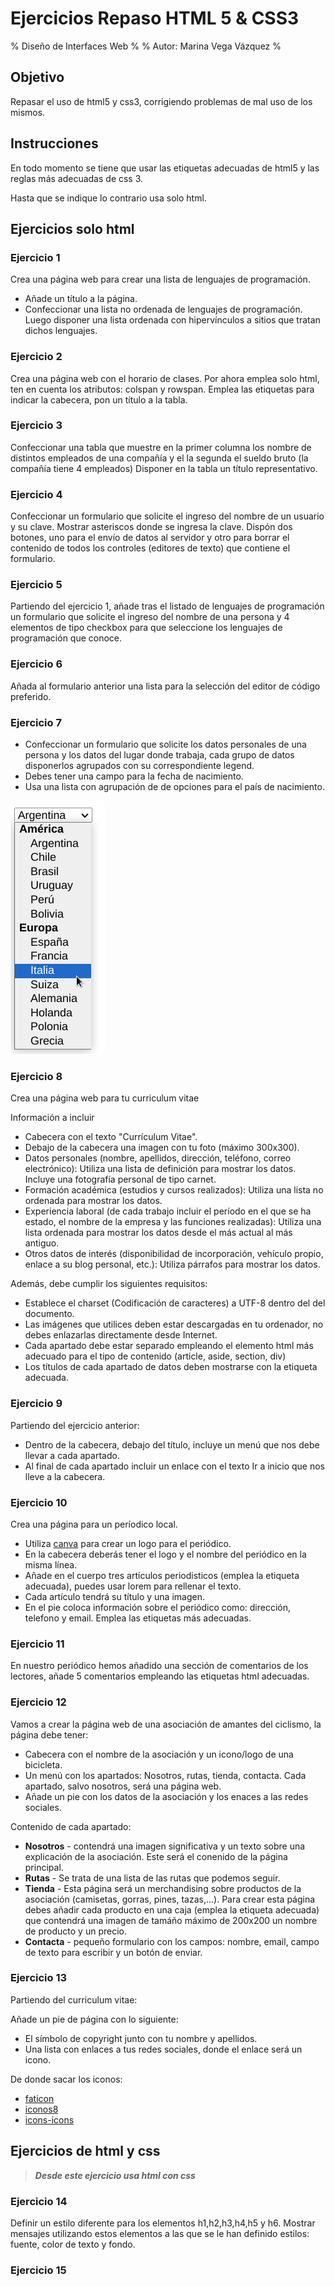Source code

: # Ejercicios Repaso HTML 5 & CSS3

% Diseño de Interfaces Web %
% Autor: Marina Vega Vázquez %

## Objetivo

Repasar el uso de html5 y css3, corrigiendo problemas de mal uso de los mismos.

## Instrucciones

En todo momento se tiene que usar las etiquetas adecuadas de html5 y las reglas más adecuadas de css 3.

Hasta que se indique lo contrario usa solo html.

## Ejercicios solo html

### Ejercicio 1

Crea una página web para crear una lista de lenguajes de programación.

- Añade un título a la página.
- Confeccionar una lista no ordenada de lenguajes de programación. Luego disponer una lista ordenada con hipervínculos a sitios que tratan dichos lenguajes.

### Ejercicio 2

Crea una página web con el horario de clases. Por ahora emplea solo html, ten en cuenta los atributos: colspan y rowspan. Emplea las etiquetas para indicar la cabecera, pon un título a la tabla.

### Ejercicio 3

Confeccionar una tabla que muestre en la primer columna los nombre de distintos empleados de una compañía y el la segunda el sueldo bruto (la compañía tiene 4 empleados) Disponer en la tabla un título representativo.

### Ejercicio 4

Confeccionar un formulario que solicite el ingreso del nombre de un usuario y su clave. Mostrar asteriscos donde se ingresa la clave. Dispón dos botones, uno para el envío de datos al servidor y otro para borrar el contenido de todos los controles (editores de texto) que contiene el formulario.

### Ejercicio 5

Partiendo del ejercicio 1, añade tras el listado de lenguajes de programación un formulario que solicite el ingreso del nombre de una persona y 4 elementos de tipo checkbox para que seleccione los lenguajes de programación que conoce.

### Ejercicio 6

Añada al formulario anterior una lista para la selección del editor de código preferido.

### Ejercicio 7

- Confeccionar un formulario que solicite los datos personales de una persona y los datos del lugar donde trabaja, cada grupo de datos disponerlos agrupados con su correspondiente legend.
- Debes tener una campo para la fecha de nacimiento.
- Usa una lista con agrupación de de opciones para el país de nacimiento.

![Ejemplo de lista agrupada](img/lista.png)

### Ejercicio 8

Crea una página web para tu curriculum vitae

Información a incluir

- Cabecera con el texto "Currículum Vitae".
- Debajo de la cabecera una imagen con tu foto (máximo 300x300).
- Datos personales (nombre, apellidos, dirección, teléfono, correo electrónico): Utiliza una lista de definición para mostrar los datos. Incluye una fotografía personal de tipo carnet.
- Formación académica (estudios y cursos realizados): Utiliza una lista no ordenada para mostrar los datos.
- Experiencia laboral (de cada trabajo incluir el período en el que se ha estado, el nombre de la empresa y las funciones realizadas): Utiliza una lista ordenada para mostrar los datos desde el más actual al más antiguo.
- Otros datos de interés (disponibilidad de incorporación, vehículo propio, enlace a su blog personal, etc.): Utiliza párrafos para mostrar los datos.

Además, debe cumplir los siguientes requisitos:

- Establece el charset (Codificación de caracteres) a UTF-8 dentro del <head> del documento.
- Las imágenes que utilices deben estar descargadas en tu ordenador, no debes enlazarlas directamente desde Internet.
- Cada apartado debe estar separado empleando el elemento html más adecuado para el tipo de contenido (article, aside, section, div)
- Los títulos de cada apartado de datos deben mostrarse con la etiqueta adecuada.

### Ejercicio 9

Partiendo del ejercicio anterior:

- Dentro de la cabecera, debajo del título, incluye un menú que nos debe llevar a cada apartado.
- Al final de cada apartado incluir un enlace con el texto Ir a inicio que nos lleve a la cabecera.

### Ejercicio 10

Crea una página para un períodico local.

- Utiliza [canva](https://www.canva.com/es_es/) para crear un logo para el periódico.
- En la cabecera deberás tener el logo y el nombre del periódico en la misma línea.
- Añade en el cuerpo tres artículos periodisticos (emplea la etiqueta adecuada), puedes usar lorem para rellenar el texto.
- Cada artículo tendrá su título y una imagen.
- En el pie coloca información sobre el periódico como: dirección, telefono y email. Emplea las etiquetas más adecuadas.

### Ejercicio 11

En nuestro periódico hemos añadido una sección de comentarios de los lectores, añade 5 comentarios empleando las etiquetas html adecuadas.

### Ejercicio 12

Vamos a crear la página web de una asociación de amantes del ciclismo, la página debe tener:

- Cabecera con el nombre de la asociación y un icono/logo de una bicicleta.
- Un menú con los apartados: Nosotros, rutas, tienda, contacta. Cada apartado, salvo nosotros, será una página web.
- Añade un pie con los datos de la asociación y los enaces a las redes sociales.

Contenido de cada apartado:

- **Nosotros** - contendrá una imagen significativa y un texto sobre una explicación de la asociación. Este será el conenido de la página principal.
- **Rutas** - Se trata de una lista de las rutas que podemos seguir.
- **Tienda** - Esta página será un merchandising sobre productos de la asociación (camisetas, gorras, pines, tazas,...). Para crear esta página debes añadir cada producto en una caja (emplea la etiqueta adecuada) que contendrá una imagen de tamáño máximo de 200x200 un nombre de producto y un precio.
- **Contacta** - pequeño formulario con los campos: nombre, email, campo de texto para escribir y un botón de enviar.

### Ejercicio 13

Partiendo del curriculum vitae:

Añade un pie de página con lo siguiente:

- El símbolo de copyright junto con tu nombre y apellidos.
- Una lista con enlaces a tus redes sociales, donde el enlace será un icono.
  
De donde sacar los iconos:

- [faticon](https://www.flaticon.es/iconos-gratis/creative-commons)
- [iconos8](https://iconos8.es/icons/set/creative-commons)
- [icons-icons](https://icon-icons.com/es/buscar/iconos/creative+commons)

## Ejercicios de html y css

>***Desde este ejercicio usa html con css***

### Ejercicio 14

Definir un estilo diferente para los elementos h1,h2,h3,h4,h5 y h6. Mostrar mensajes utilizando estos elementos a las que se le han definido estilos: fuente, color de texto y fondo.

### Ejercicio 15

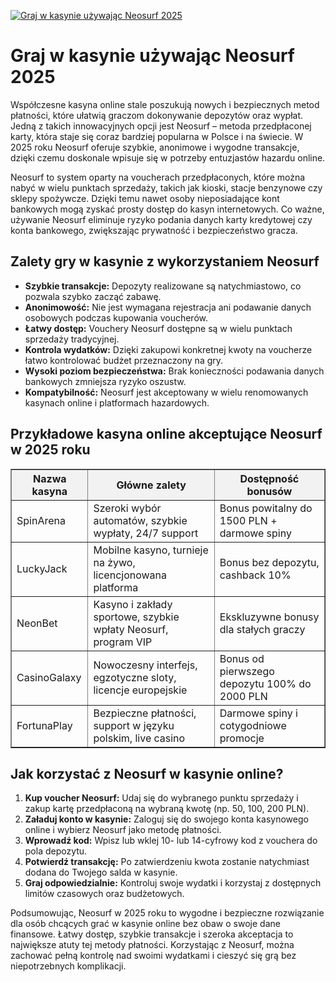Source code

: [![Graj w kasynie używając Neosurf 2025](https://123-caf.pages.dev/gitsignup.png)](https://vrmoo.ru/Bt82HjjY)

<h1>Graj w kasynie używając Neosurf 2025</h1> <p>Współczesne kasyna online stale poszukują nowych i bezpiecznych metod płatności, które ułatwią graczom dokonywanie depozytów oraz wypłat. Jedną z takich innowacyjnych opcji jest Neosurf – metoda przedpłaconej karty, która staje się coraz bardziej popularna w Polsce i na świecie. W 2025 roku Neosurf oferuje szybkie, anonimowe i wygodne transakcje, dzięki czemu doskonale wpisuje się w potrzeby entuzjastów hazardu online.</p>  <p>Neosurf to system oparty na voucherach przedpłaconych, które można nabyć w wielu punktach sprzedaży, takich jak kioski, stacje benzynowe czy sklepy spożywcze. Dzięki temu nawet osoby nieposiadające kont bankowych mogą zyskać prosty dostęp do kasyn internetowych. Co ważne, używanie Neosurf eliminuje ryzyko podania danych karty kredytowej czy konta bankowego, zwiększając prywatność i bezpieczeństwo gracza.</p>  <h2>Zalety gry w kasynie z wykorzystaniem Neosurf</h2> <ul>   <li><strong>Szybkie transakcje:</strong> Depozyty realizowane są natychmiastowo, co pozwala szybko zacząć zabawę.</li>   <li><strong>Anonimowość:</strong> Nie jest wymagana rejestracja ani podawanie danych osobowych podczas kupowania voucherów.</li>   <li><strong>Łatwy dostęp:</strong> Vouchery Neosurf dostępne są w wielu punktach sprzedaży tradycyjnej.</li>   <li><strong>Kontrola wydatków:</strong> Dzięki zakupowi konkretnej kwoty na voucherze łatwo kontrolować budżet przeznaczony na gry.</li>   <li><strong>Wysoki poziom bezpieczeństwa:</strong> Brak konieczności podawania danych bankowych zmniejsza ryzyko oszustw.</li>   <li><strong>Kompatybilność:</strong> Neosurf jest akceptowany w wielu renomowanych kasynach online i platformach hazardowych.</li> </ul>  <h2>Przykładowe kasyna online akceptujące Neosurf w 2025 roku</h2> <table border="1" cellpadding="8" cellspacing="0" style="border-collapse: collapse; width: 100%;">   <thead>     <tr style="background-color: #f2f2f2;">       <th>Nazwa kasyna</th>       <th>Główne zalety</th>       <th>Dostępność bonusów</th>     </tr>   </thead>   <tbody>     <tr>       <td>SpinArena</td>       <td>Szeroki wybór automatów, szybkie wypłaty, 24/7 support</td>       <td>Bonus powitalny do 1500 PLN + darmowe spiny</td>     </tr>     <tr>       <td>LuckyJack</td>       <td>Mobilne kasyno, turnieje na żywo, licencjonowana platforma</td>       <td>Bonus bez depozytu, cashback 10%</td>     </tr>     <tr>       <td>NeonBet</td>       <td>Kasyno i zakłady sportowe, szybkie wpłaty Neosurf, program VIP</td>       <td>Ekskluzywne bonusy dla stałych graczy</td>     </tr>     <tr>       <td>CasinoGalaxy</td>       <td>Nowoczesny interfejs, egzotyczne sloty, licencje europejskie</td>       <td>Bonus od pierwszego depozytu 100% do 2000 PLN</td>     </tr>     <tr>       <td>FortunaPlay</td>       <td>Bezpieczne płatności, support w języku polskim, live casino</td>       <td>Darmowe spiny i cotygodniowe promocje</td>     </tr>   </tbody> </table>  <h2>Jak korzystać z Neosurf w kasynie online?</h2> <ol>   <li><strong>Kup voucher Neosurf:</strong> Udaj się do wybranego punktu sprzedaży i zakup kartę przedpłaconą na wybraną kwotę (np. 50, 100, 200 PLN).</li>   <li><strong>Załaduj konto w kasynie:</strong> Zaloguj się do swojego konta kasynowego online i wybierz Neosurf jako metodę płatności.</li>   <li><strong>Wprowadź kod:</strong> Wpisz lub wklej 10- lub 14-cyfrowy kod z vouchera do pola depozytu.</li>   <li><strong>Potwierdź transakcję:</strong> Po zatwierdzeniu kwota zostanie natychmiast dodana do Twojego salda w kasynie.</li>   <li><strong>Graj odpowiedzialnie:</strong> Kontroluj swoje wydatki i korzystaj z dostępnych limitów czasowych oraz budżetowych.</li> </ol>  <p>Podsumowując, Neosurf w 2025 roku to wygodne i bezpieczne rozwiązanie dla osób chcących grać w kasynie online bez obaw o swoje dane finansowe. Łatwy dostęp, szybkie transakcje i szeroka akceptacja to największe atuty tej metody płatności. Korzystając z Neosurf, można zachować pełną kontrolę nad swoimi wydatkami i cieszyć się grą bez niepotrzebnych komplikacji.</p>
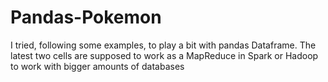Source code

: # Pandas-Pokemon
I tried, following some examples, to play a bit with pandas Dataframe. The latest two cells are supposed to work as a MapReduce in Spark or Hadoop to work with bigger amounts of databases
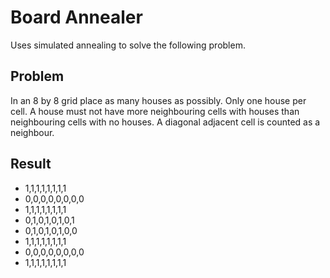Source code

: # Board Annealer

Uses simulated annealing to solve the following problem.

## Problem

In an 8 by 8 grid place as many houses as possibly. Only one house per cell. A house must not have more neighbouring 
cells with houses than neighbouring cells with no houses. A diagonal adjacent cell is counted as a neighbour.

## Result

- 1,1,1,1,1,1,1,1
- 0,0,0,0,0,0,0,0
- 1,1,1,1,1,1,1,1
- 0,1,0,1,0,1,0,1
- 0,1,0,1,0,1,0,0
- 1,1,1,1,1,1,1,1
- 0,0,0,0,0,0,0,0
- 1,1,1,1,1,1,1,1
######
Problem to work on: From the data above, reproduce word for word the lines running from the line with "Repasar el uso" to the line with "### Ejercicio 8", ends included.

Solution below:
Repasar el uso de html5 y css3, corrigiendo problemas de mal uso de los mismos.

## Instrucciones

En todo momento se tiene que usar las etiquetas adecuadas de html5 y las reglas más adecuadas de css 3.

Hasta que se indique lo contrario usa solo html.

## Ejercicios solo html

### Ejercicio 1

Crea una página web para crear una lista de lenguajes de programación.

- Añade un título a la página.
- Confeccionar una lista no ordenada de lenguajes de programación. Luego disponer una lista ordenada con hipervínculos a sitios que tratan dichos lenguajes.

### Ejercicio 2

Crea una página web con el horario de clases. Por ahora emplea solo html, ten en cuenta los atributos: colspan y rowspan. Emplea las etiquetas para indicar la cabecera, pon un título a la tabla.

### Ejercicio 3

Confeccionar una tabla que muestre en la primer columna los nombre de distintos empleados de una compañía y el la segunda el sueldo bruto (la compañía tiene 4 empleados) Disponer en la tabla un título representativo.

### Ejercicio 4

Confeccionar un formulario que solicite el ingreso del nombre de un usuario y su clave. Mostrar asteriscos donde se ingresa la clave. Dispón dos botones, uno para el envío de datos al servidor y otro para borrar el contenido de todos los controles (editores de texto) que contiene el formulario.

### Ejercicio 5

Partiendo del ejercicio 1, añade tras el listado de lenguajes de programación un formulario que solicite el ingreso del nombre de una persona y 4 elementos de tipo checkbox para que seleccione los lenguajes de programación que conoce.

### Ejercicio 6

Añada al formulario anterior una lista para la selección del editor de código preferido.

### Ejercicio 7

- Confeccionar un formulario que solicite los datos personales de una persona y los datos del lugar donde trabaja, cada grupo de datos disponerlos agrupados con su correspondiente legend.
- Debes tener una campo para la fecha de nacimiento.
- Usa una lista con agrupación de de opciones para el país de nacimiento.

![Ejemplo de lista agrupada](img/lista.png)

### Ejercicio 8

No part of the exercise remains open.